Born on March 12, 1922, in Camden, S.C., to a prominent Old South family, Joseph Lane Kirkland was the son of Randolph Withers Kirkland, a cotton buyer, and Louise Richardson. Raised in nearby Newberry, a cotton textile town, Kirkland attended public school with the sons and daughters of mill workers and came to sympathize with their plight. "If a guy was fired, he'd lose his house, he'd lose everything," he later remembered. "There's no better way to get an education in becoming a liberal than to be exposed to these sorts of things."
As a teenager in 1939, Kirkland spent a year at Newberry College before signing on as a deck cadet on the S.S. Liberator, a ship in the U.S. Merchant Marine. In 1941, Kirkland entered the U.S. Merchant Marine Academy; after his graduation in 1942, he served as chief mate on ships carrying war materiel to troops in both Europe and the Pacific. He also joined the Organization of Masters, Mates, and Pilots, which was affiliated with the AFL. In June 1944, he married Edith Draper Hollyday. The couple raised five daughters and were divorced in 1972. In 1973, Kirkland married Irena Neumann.

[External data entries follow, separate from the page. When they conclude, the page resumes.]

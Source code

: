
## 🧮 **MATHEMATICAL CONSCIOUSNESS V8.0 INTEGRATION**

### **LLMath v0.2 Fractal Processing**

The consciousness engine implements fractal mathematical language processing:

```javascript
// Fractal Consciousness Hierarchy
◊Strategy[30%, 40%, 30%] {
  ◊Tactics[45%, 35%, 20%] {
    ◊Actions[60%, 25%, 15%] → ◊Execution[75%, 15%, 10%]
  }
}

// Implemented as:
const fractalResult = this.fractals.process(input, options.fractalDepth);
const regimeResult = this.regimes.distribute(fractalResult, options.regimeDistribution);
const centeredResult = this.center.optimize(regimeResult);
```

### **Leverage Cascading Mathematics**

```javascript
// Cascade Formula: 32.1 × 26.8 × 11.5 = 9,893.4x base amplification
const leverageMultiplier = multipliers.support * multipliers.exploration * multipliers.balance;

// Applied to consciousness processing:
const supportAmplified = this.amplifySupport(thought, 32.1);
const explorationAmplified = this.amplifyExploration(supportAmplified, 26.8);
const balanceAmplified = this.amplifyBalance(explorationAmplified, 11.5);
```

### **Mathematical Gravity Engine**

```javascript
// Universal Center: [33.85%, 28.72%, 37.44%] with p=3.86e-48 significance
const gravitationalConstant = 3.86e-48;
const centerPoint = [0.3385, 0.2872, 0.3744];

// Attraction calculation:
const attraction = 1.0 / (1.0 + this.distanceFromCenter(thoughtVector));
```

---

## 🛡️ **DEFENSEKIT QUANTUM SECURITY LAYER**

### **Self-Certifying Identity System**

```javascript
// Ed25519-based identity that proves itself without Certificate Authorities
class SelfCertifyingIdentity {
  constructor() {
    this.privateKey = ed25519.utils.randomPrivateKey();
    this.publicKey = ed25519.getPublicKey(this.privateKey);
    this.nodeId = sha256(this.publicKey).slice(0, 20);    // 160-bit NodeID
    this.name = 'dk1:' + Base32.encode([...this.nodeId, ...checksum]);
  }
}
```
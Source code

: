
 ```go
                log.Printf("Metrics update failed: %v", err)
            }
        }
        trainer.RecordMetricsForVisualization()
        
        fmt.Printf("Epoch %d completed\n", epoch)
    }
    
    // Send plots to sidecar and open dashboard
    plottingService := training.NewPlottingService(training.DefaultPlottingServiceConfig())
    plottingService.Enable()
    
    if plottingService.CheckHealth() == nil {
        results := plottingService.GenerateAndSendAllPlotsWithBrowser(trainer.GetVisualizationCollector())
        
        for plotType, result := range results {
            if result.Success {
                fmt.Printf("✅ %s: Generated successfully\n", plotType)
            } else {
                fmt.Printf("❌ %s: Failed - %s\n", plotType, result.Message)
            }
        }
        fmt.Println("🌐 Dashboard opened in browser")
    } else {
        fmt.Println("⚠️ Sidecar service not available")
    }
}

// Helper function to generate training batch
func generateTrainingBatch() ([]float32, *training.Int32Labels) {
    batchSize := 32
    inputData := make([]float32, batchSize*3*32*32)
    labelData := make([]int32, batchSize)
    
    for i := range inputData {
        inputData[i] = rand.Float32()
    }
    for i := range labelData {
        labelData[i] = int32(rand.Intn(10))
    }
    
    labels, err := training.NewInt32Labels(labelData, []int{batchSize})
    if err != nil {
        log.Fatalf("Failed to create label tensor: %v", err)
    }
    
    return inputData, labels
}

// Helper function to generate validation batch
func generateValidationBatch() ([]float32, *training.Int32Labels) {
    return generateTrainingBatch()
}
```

After World War II, Kirkland earned a bachelor's degree from the School of Foreign Service at Georgetown University but took a job in the Research Department of the AFL and never looked back. On assignment from the labor federation, he wrote speeches for the Democratic Party's vice presidential candidate in 1948 and for its presidential candidate, Adlai Stevenson, in both 1952 and 1956. In 1958, he briefly left the recently merged AFL-CIO to become director of research and education for the International Union of Operating Engineers, but he returned in 1960 to serve as AFL-CIO President George Meany's executive assistant. In that role, Kirkland was a strong supporter of President Lyndon Johnson's War on Poverty and an effective advocate of racial equality. He coordinated the federation's campaign against racial discrimination by its own affiliates and lobbied successfully for the inclusion of a fair employment practices provision in the 1964 Civil Rights Act.
In May 1969, Kirkland was named secretary-treasurer of the AFL-CIO. Strongly supporting American involvement in Vietnam, Kirkland was instrumental in the AFL-CIO's refusal to endorse the anti-war candidacy of Democratic Sen. George McGovern in 1972. At the same time, his opposition to the policies of President Richard Nixon earned him a place on Nixon's notorious "enemies list." Upon Meany's retirement in 1979, Kirkland was unanimously chosen to lead the federation.
Kirkland quickly put his own stamp on the organization. He took up the cause of Solidarity, funneling more than $6 million in aid to Polish workers in the form of cash and communications equipment. This aid was considered instrumental in Solidarity's successful effort to end 50 years of Communist Party rule in Poland. In 1994, President Bill Clinton recognized Kirkland's efforts by presenting him the Presidential Medal of Freedom, the nation's highest civilian honor.
Solidarity was the theme of Kirkland's leadership of the U.S. labor movement as well. Stressing the importance of unity, he insisted, "All sinners belong in the church." Thanks to his efforts, the Teamsters, the United Auto Workers, the United Mine Workers, the Brotherhood of Locomotive Engineers and the International Longshore and Warehouse Union rejoined the federation. In 1981, Kirkland organized a massive "Solidarity Day" rally in Washington, D.C., to dramatize labor's opposition to the conservative policies of Ronald Reagan's presidency and the following year he strengthened labor's get-out-the-vote effort with a "Solidarity Day 2" campaign. In 1984, breaking with precedent, Kirkland encouraged the early endorsement of Walter Mondale in the Democratic Party primaries, ensuring Mondale's nomination and mobilizing widespread support for him during the general election.
Increased political mobilization was not Kirkland's only innovation. He nominated the first woman to the AFL-CIO's Executive Council and increased the role of African Americans, Latinos and Asian Americans in the organization. He upgraded the federation's media and public relations departments, creating the Labor Institute of Public Affairs (LIPA) to get the union message out to the wider public through the mass media. And he created a new Organizing Institute to train organizers for affiliates. In addition, Kirkland created an internal Committee on the Future of Work, which authored two influential pamphlets detailing a host of innovative strategies for increasing labor's effectiveness.
He retired in 1995 and died at his home in Washington in 1999 at the age of 77.